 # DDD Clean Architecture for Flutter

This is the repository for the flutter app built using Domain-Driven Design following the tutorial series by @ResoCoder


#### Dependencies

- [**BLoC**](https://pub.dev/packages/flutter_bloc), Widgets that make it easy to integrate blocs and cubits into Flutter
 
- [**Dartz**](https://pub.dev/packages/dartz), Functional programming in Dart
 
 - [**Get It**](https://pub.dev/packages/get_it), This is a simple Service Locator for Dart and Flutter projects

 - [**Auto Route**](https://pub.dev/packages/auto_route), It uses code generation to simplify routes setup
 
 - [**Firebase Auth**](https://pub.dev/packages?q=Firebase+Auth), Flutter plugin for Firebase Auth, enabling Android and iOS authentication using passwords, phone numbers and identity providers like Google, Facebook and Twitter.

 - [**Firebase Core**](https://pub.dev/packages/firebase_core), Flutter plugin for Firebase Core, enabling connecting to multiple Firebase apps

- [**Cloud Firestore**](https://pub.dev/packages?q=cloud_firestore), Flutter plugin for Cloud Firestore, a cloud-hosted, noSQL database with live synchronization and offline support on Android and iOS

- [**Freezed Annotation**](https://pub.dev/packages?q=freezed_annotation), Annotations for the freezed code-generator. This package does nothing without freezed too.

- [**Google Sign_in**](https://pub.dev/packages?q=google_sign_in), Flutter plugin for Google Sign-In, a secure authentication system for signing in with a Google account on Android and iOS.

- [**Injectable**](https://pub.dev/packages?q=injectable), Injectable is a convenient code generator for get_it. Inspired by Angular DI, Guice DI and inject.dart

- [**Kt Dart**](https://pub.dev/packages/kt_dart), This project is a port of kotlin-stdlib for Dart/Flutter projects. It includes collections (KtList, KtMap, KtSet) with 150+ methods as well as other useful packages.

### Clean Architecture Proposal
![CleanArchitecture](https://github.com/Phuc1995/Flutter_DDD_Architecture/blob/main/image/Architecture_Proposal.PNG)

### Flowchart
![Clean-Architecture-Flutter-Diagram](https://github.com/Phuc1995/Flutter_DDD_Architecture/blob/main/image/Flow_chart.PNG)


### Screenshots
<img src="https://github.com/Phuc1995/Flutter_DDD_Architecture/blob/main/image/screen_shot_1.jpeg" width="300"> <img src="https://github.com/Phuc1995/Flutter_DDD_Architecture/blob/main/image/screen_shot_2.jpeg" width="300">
────
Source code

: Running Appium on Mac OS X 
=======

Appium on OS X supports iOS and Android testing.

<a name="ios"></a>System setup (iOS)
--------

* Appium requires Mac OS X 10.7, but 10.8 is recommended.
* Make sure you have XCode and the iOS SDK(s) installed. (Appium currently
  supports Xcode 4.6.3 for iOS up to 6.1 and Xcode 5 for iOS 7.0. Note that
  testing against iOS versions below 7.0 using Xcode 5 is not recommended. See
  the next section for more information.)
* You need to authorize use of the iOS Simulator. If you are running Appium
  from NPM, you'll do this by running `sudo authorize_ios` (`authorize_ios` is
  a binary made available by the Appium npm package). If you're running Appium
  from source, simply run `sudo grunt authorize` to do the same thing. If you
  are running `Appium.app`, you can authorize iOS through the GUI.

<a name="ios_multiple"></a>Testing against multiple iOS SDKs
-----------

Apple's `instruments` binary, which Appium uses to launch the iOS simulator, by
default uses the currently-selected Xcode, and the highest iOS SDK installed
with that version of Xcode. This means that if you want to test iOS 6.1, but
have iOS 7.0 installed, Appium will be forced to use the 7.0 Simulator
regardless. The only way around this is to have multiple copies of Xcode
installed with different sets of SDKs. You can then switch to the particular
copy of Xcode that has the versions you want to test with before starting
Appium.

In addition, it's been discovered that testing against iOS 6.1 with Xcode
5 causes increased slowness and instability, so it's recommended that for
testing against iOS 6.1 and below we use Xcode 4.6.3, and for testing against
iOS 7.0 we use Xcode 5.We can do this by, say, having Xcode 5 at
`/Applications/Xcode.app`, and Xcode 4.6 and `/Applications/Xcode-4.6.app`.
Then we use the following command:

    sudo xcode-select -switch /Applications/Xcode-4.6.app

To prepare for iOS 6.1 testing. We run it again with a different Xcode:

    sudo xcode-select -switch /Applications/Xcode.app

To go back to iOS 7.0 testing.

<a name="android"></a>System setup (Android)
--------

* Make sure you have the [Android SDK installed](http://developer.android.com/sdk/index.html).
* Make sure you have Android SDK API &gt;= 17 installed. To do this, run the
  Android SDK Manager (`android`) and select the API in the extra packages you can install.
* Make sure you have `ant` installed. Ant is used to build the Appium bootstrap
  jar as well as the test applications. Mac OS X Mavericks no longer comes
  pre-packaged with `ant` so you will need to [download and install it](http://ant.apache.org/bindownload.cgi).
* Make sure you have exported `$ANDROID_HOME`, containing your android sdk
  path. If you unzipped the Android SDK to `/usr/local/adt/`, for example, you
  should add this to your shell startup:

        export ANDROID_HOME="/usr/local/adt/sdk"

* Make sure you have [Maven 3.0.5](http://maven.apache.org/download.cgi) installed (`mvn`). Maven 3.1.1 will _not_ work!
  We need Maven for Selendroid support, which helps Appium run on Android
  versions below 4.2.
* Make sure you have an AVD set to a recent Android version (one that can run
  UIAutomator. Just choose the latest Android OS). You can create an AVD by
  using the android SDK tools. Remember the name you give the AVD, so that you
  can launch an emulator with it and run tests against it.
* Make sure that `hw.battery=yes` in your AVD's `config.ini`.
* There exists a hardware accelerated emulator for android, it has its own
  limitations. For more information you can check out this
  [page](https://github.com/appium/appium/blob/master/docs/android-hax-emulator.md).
────
- TASK BRIEF -
All lines in the listing above from the line containing "# DDD Clean Architecture for Flutter" to the line containing "- [**Dartz**](https://pub.dev/packages/dartz), Functional", inclusive, should be retyped exactly; no other lines should appear.

- YOUR SOLUTION -
 # DDD Clean Architecture for Flutter

This is the repository for the flutter app built using Domain-Driven Design following the tutorial series by @ResoCoder


#### Dependencies

- [**BLoC**](https://pub.dev/packages/flutter_bloc), Widgets that make it easy to integrate blocs and cubits into Flutter
 
- [**Dartz**](https://pub.dev/packages/dartz), Functional programming in Dart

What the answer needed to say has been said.